There are three ways to demo and experience this HTTP/1.1 Server:

1. Interactive Browser-Based Simulator (Recommended)

We have built a gorgeous, interactive browser visualizer that simulates this Java HTTP server's thread pool, backlog queue, request parser, and chunked streaming in real time.

• Live Link: https://swarnika-cmd.github.io/HTTP-1.1-Server/demo/index.html (To enable this, deploy the /demo folder to GitHub Pages in your repo settings)
• Explore how the server handles HTTP keep-alive, logs connection requests, visualizes the thread pool, and manages server configurations like thread count and backlog queue limits.
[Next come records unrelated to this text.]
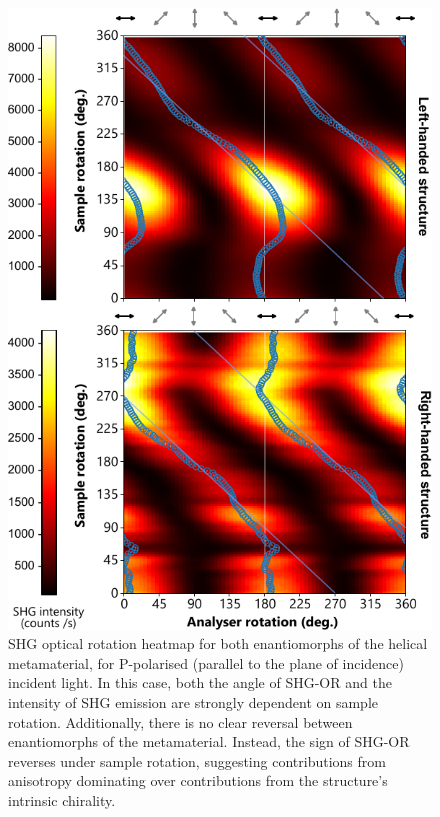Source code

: \begin{figure}[htb!]	
    \centering	
    \includegraphics[scale=1]{./figures/results/OAinPlanarNanohelices/p_data.pdf}

    \caption{\label{fig:results:OAinPlanarNanohelices:p_data}
    SHG optical rotation heatmap for both enantiomorphs of the helical metamaterial, for P-polarised (parallel to the plane of incidence) incident light. In this case, both the angle of SHG-OR and the intensity of SHG emission are strongly dependent on sample rotation. Additionally, there is no clear reversal between enantiomorphs of the metamaterial. Instead, the sign of SHG-OR reverses under sample rotation, suggesting contributions from anisotropy dominating over contributions from the structure's intrinsic chirality.}	
\end{figure}


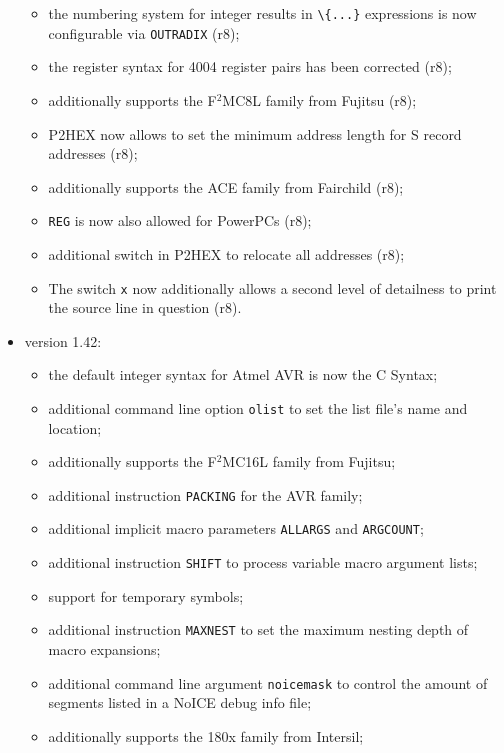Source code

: \documentclass[12pt,twoside]{report}
\newcommand{\tty}[1]{{\tt #1}}
\begin{document}
\begin{itemize}
{\begin{itemize}
{            be made in C notation (r8);}
      \item{the numbering system for integer results in \verb!\{...}!
            expressions is now configurable via \tty{OUTRADIX} (r8);}
      \item{the register syntax for 4004 register pairs has been corrected
            (r8);}
      \item{additionally supports the F$^{2}$MC8L family from Fujitsu
            (r8);}
      \item{P2HEX now allows to set the minimum address length for S
            record addresses (r8);}
      \item{additionally supports the ACE family from Fairchild (r8);}
      \item{{\tt REG} is now also allowed for PowerPCs (r8);}
      \item{additional switch in P2HEX to relocate all addresses (r8);}
      \item{The switch \tty{x} now additionally allows a second level
            of detailness to print the source line in question (r8).}
      \end{itemize}}
\item{version 1.42:
      \begin{itemize}
      \item{the default integer syntax for Atmel AVR is now the C Syntax;}
      \item{additional command line option {\tt olist} to set the
            list file's name and location;}
      \item{additionally supports the F$^{2}$MC16L family from Fujitsu;}
      \item{additional instruction {\tt PACKING} for the AVR family;}
      \item{additional implicit macro parameters {\tt ALLARGS} and
            {\tt ARGCOUNT};}
      \item{additional instruction {\tt SHIFT} to process variable macro
            argument lists;}
      \item{support for temporary symbols;}
      \item{additional instruction {\tt MAXNEST} to set the maximum
            nesting depth of macro expansions;}
      \item{additional command line argument {\tt noicemask} to control
            the amount of segments listed in a NoICE debug info file;}
      \item{additionally supports the 180x family from Intersil;}

\end{itemize}}
\end{itemize}
\end{document}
2. Expose Local Instance (ngrok)

If you are running the Java server locally and want to show a live demo to someone remotely:

1. Run the server locally on port 8080.
2. Install and run ngrok:

   ngrok http 8080

3. Share the generated public HTTPS URL (e.g., https://xxxx.ngrok-free.app) with your client/tester.

3. Deploy the Real Java Server to the Cloud (Docker)

You can deploy this server to cloud services like Railway.app or Render.com using Docker:

1. Create a Dockerfile at the root of the project:

   FROM eclipse-temurin:17-jdk-jammy
   WORKDIR /app
   COPY src/ /app/src/
   COPY resources/ /app/resources/
   RUN mkdir -p out && javac -d out $(find src -name "*.java")
   EXPOSE 8080
   CMD ["java", "-cp", "out", "Server", "8080", "0.0.0.0", "10"]

2. Link your GitHub repository to Railway or Render, and it will build and expose the TCP port automatically.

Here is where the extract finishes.